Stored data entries
————————
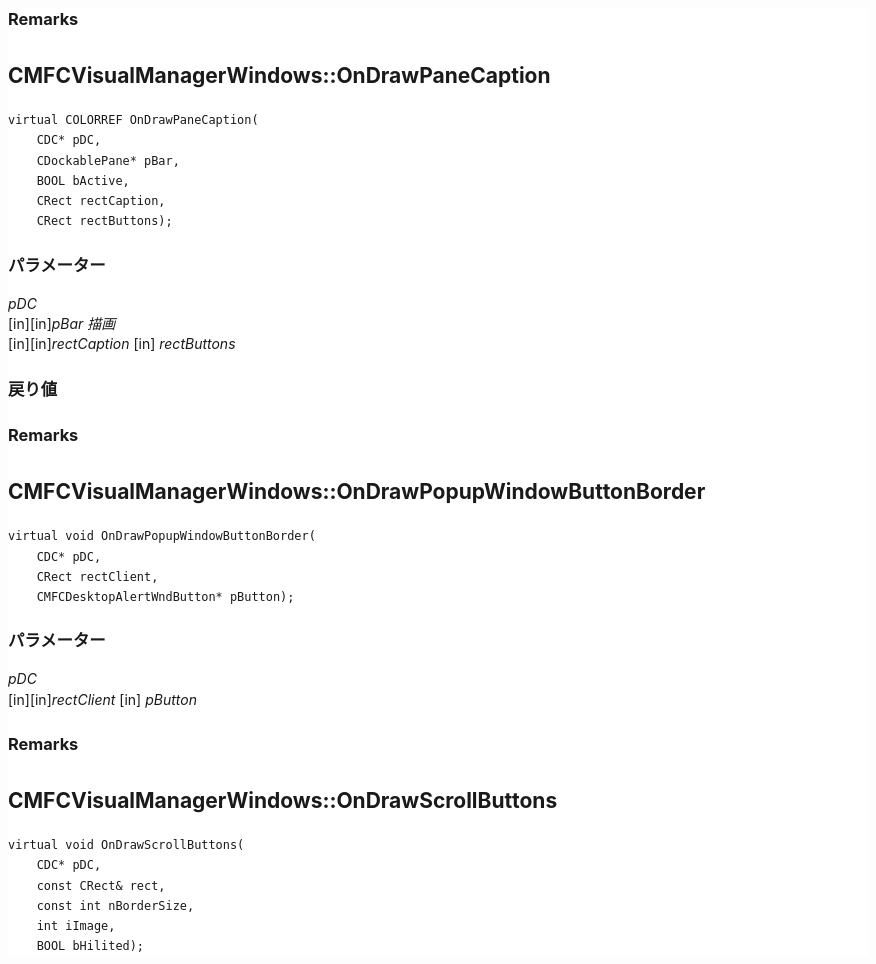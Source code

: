 ### <a name="remarks"></a>Remarks

##  <a name="ondrawpanecaption"></a>  CMFCVisualManagerWindows::OnDrawPaneCaption


```
virtual COLORREF OnDrawPaneCaption(
    CDC* pDC,
    CDockablePane* pBar,
    BOOL bActive,
    CRect rectCaption,
    CRect rectButtons);
```

### <a name="parameters"></a>パラメーター

*pDC*<br/>
[in][in]*pBar*
*描画*<br/>
[in][in]*rectCaption* [in] *rectButtons*

### <a name="return-value"></a>戻り値

### <a name="remarks"></a>Remarks

##  <a name="ondrawpopupwindowbuttonborder"></a>  CMFCVisualManagerWindows::OnDrawPopupWindowButtonBorder


```
virtual void OnDrawPopupWindowButtonBorder(
    CDC* pDC,
    CRect rectClient,
    CMFCDesktopAlertWndButton* pButton);
```

### <a name="parameters"></a>パラメーター

*pDC*<br/>
[in][in]*rectClient* [in] *pButton*

### <a name="remarks"></a>Remarks

##  <a name="ondrawscrollbuttons"></a>  CMFCVisualManagerWindows::OnDrawScrollButtons


```
virtual void OnDrawScrollButtons(
    CDC* pDC,
    const CRect& rect,
    const int nBorderSize,
    int iImage,
    BOOL bHilited);
```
————————
Requirement
For the word "CRect", say how many lines of the records above contain it. Reply with the number alone.

Response area
4